Common bases of the logarithmic function are: \[\begin{equation} log_2\left(2^t\right)=lb\left(2^t\right)=t \tag{1.3} \end{equation}\] This is called the binary logarithm (lb).

\[\begin{equation} log_{10}\left(10^t\right)=lg\left(10^t\right)=t \tag{1.4} \end{equation}\] This is called the common logarithm (lg).

\[\begin{equation} log_e\left(e^t\right)=ln\left(e^t\right)=t \tag{1.5} \end{equation}\] This is called the natural logarithm (ln) with $e \approx 2.7183$ being Euler’s constant.

Note, programming often uses a different notation, which will also be used from now on in this course: \[\begin{equation} ln()=log() \tag{1.6} \end{equation}\] \[\begin{equation} e^t=\exp(t) \tag{1.7} \end{equation}\]

Basic rules for exponentiation are: \[\begin{equation} a^m \cdot a^n=a^{m+n} \tag{1.8} \end{equation}\] \[\begin{equation} a^n \cdot b^n=(a \cdot b)^n \tag{1.9} \end{equation}\] \[\begin{equation} \frac{a^m}{a^n}=a^{m-n} \tag{1.10} \end{equation}\] \[\begin{equation} \frac{a^n}{b^n}=\left(\frac{a}{b}\right)^n \tag{1.11} \end{equation}\] \[\begin{equation} \left(a^m\right)^n=a^{m \cdot n} \tag{1.12} \end{equation}\]

At this point it is also useful to remind ourselves of the meaning of the sum and product symbols: \[\begin{equation} \sum_{i=1}^{n}x_i=x_1+x_2+\ldots+x_n \tag{1.13} \end{equation}\] This signifies the sum of all $x_i$ for $i$ taking integer values from 1 to $n$. \[\begin{equation} \prod_{i=1}^{n}x_i=x_1 \cdot x_2 \cdot \ldots \cdot x_n \tag{1.14} \end{equation}\] This signifies the product of all $x_i$ for $i$ taking integer values from 1 to $n$.

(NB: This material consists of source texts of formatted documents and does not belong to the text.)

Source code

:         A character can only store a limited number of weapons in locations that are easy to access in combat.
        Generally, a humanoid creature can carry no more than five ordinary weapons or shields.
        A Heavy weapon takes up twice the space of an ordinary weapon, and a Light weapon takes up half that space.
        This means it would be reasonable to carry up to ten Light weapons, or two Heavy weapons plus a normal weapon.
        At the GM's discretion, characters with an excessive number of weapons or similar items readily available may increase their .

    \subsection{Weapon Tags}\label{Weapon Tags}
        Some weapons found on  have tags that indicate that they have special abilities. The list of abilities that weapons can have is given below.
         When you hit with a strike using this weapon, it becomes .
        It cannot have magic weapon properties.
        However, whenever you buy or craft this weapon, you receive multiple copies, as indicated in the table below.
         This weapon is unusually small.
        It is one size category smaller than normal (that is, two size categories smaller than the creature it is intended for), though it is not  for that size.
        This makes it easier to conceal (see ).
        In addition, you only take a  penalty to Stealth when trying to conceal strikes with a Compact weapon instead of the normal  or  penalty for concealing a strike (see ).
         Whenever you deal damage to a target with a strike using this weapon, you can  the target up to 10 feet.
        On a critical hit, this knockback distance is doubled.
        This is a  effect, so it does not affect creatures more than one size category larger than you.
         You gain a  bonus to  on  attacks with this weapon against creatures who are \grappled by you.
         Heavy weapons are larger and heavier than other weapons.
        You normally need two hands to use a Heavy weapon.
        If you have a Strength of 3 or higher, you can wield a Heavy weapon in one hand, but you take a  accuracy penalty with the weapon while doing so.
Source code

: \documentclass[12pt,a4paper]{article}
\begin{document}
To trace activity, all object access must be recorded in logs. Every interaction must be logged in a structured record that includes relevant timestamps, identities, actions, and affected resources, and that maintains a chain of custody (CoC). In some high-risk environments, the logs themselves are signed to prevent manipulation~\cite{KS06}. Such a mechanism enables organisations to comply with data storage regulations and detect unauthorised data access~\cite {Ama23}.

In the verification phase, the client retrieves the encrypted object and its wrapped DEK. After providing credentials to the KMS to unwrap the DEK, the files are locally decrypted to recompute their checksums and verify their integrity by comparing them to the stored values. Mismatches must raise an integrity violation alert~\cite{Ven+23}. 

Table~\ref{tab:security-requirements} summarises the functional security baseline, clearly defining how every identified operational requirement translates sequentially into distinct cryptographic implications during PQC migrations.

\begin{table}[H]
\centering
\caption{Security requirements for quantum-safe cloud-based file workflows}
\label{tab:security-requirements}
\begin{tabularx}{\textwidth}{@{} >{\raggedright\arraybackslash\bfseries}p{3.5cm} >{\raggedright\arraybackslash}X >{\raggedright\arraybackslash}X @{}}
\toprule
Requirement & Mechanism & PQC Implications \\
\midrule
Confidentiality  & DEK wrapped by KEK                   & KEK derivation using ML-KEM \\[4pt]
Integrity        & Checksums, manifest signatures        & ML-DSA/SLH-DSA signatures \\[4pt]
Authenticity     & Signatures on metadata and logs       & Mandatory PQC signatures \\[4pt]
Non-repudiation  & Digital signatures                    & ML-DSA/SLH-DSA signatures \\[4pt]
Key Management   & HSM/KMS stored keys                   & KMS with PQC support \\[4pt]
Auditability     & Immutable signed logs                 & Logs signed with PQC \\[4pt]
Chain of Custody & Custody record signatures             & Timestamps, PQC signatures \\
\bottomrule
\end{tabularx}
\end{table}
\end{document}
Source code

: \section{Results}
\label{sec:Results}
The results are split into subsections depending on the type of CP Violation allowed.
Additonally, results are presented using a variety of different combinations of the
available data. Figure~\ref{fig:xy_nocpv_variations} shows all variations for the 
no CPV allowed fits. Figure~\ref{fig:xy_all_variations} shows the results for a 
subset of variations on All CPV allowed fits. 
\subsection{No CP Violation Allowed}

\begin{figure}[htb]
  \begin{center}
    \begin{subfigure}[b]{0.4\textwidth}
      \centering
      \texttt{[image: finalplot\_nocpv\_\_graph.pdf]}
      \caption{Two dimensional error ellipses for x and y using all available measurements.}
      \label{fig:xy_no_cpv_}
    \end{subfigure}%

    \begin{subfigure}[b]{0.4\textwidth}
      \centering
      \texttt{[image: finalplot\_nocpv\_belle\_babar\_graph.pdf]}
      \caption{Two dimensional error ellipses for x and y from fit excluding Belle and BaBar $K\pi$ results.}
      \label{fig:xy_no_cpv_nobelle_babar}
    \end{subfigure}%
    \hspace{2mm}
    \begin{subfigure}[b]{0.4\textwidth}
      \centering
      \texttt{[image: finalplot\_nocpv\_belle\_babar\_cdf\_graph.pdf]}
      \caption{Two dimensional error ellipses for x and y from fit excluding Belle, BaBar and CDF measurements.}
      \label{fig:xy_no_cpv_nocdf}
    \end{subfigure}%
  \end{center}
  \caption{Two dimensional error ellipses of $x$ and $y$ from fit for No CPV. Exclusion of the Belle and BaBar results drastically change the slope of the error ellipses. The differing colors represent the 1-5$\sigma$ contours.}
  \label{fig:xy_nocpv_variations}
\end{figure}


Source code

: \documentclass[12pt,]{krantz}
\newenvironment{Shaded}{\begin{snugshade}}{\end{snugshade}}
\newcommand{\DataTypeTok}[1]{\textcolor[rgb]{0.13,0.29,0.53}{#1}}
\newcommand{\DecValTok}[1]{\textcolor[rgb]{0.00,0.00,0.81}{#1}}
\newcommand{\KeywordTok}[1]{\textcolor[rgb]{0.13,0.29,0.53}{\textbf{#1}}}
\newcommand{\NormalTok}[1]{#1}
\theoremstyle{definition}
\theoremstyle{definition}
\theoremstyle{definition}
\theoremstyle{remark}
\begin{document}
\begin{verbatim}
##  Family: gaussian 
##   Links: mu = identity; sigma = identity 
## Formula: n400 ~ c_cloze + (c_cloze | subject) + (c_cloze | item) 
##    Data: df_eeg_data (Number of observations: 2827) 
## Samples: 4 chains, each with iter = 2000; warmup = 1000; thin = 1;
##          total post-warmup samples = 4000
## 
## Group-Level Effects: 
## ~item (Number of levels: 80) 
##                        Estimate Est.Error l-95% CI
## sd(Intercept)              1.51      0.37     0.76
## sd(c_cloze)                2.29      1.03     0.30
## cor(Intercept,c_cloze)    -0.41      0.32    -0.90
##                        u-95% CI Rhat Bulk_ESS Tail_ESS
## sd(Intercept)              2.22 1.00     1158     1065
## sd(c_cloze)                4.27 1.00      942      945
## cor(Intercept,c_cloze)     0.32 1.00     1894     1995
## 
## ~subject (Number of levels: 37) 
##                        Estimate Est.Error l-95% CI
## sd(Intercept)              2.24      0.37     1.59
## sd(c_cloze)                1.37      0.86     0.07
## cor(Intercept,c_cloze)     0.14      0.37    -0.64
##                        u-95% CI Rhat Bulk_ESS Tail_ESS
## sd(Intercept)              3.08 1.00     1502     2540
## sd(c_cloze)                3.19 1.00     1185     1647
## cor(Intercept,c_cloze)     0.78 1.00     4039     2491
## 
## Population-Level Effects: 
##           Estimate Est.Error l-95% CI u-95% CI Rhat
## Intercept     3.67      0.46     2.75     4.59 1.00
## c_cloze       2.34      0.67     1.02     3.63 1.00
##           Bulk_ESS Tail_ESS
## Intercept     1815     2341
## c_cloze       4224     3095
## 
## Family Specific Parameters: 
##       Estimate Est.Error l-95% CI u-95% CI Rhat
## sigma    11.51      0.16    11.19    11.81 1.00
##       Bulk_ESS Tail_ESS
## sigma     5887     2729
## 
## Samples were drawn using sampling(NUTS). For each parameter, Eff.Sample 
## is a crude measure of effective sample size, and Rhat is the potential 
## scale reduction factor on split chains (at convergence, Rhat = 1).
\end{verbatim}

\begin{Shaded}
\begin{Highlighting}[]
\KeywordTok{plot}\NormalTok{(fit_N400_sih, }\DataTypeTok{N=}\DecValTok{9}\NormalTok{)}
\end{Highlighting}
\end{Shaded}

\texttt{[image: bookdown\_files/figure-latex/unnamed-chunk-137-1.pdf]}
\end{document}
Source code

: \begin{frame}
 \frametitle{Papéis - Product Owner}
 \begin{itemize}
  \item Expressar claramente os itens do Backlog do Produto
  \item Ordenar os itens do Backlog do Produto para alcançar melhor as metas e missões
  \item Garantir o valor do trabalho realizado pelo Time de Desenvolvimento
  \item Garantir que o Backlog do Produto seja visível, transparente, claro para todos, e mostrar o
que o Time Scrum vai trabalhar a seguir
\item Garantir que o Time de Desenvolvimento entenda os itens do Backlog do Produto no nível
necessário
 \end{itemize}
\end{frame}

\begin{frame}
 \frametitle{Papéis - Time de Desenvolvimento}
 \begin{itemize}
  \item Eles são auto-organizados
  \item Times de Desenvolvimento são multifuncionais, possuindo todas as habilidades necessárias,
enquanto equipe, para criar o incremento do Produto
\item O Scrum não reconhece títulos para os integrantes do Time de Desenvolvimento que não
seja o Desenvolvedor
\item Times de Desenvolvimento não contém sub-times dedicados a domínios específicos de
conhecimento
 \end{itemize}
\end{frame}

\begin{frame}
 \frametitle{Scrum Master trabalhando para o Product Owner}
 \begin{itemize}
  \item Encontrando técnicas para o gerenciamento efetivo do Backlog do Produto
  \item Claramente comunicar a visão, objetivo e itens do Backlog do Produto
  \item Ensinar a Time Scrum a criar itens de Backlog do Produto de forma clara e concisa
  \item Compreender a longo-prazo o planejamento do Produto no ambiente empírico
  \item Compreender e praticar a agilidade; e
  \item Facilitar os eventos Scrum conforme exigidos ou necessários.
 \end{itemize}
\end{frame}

The basic rules of logarithm are: \[\begin{equation} log(u \cdot v)=log(u)+log(v) \tag{1.15} \end{equation}\] \[\begin{equation} log\left(\frac{u}{v}\right)=log(u)-log(v) \tag{1.16} \end{equation}\] \[\begin{equation} log\left(u^r\right)=r \cdot log(u) \tag{1.17} \end{equation}\]

1.2 Centring and standardisation

Centring and standardisation are used to transform different datasets onto the same scale. We will need this for the multivariate methods in later sessions (Chapter 7).

Centring means subtracting from every data point $y$ the overall mean of the dataset $\bar{y}$: \[\begin{equation} y^*=y-\bar{y} \tag{1.18} \end{equation}\] This yields new data points $y^*$ and a new mean $\bar{y^*}=0$ while the standard deviation of the transformed data remains the same: $s_{y^*}=s_y$. Centring thus shifts the data histogram to be centred on zero, but does not change its shape (Figure 1.3).

# draw random sample of size 1000 from normal distribution with mean 1 and standard deviation 2, i.e. y~N(1,2)
y <- rnorm(1000, mean = 1, sd = 2)
# mean
ybar <- mean(y)
# standard deviation
s_y <- sd(y)
# histogram, raw
hist(y, freq = FALSE, xlim = c(-10,10), ylim = c(0, 0.4), main = "", 
     xlab = "y", ylab = "relative frequency")
lines(c(ybar, ybar), c(0,0.4), lwd = 3)
# histogram, centred
hist(y-ybar, freq = FALSE, xlim = c(-10,10), ylim = c(0, 0.4), main = "", 
     xlab = "y*", ylab = "relative frequency")
lines(c(0, 0), c(0,0.4), lwd = 3)

Figure 1.3: Histogram of dataset $y$ (left) and centred dataset $y^*$ (right). The vertical line represents the mean.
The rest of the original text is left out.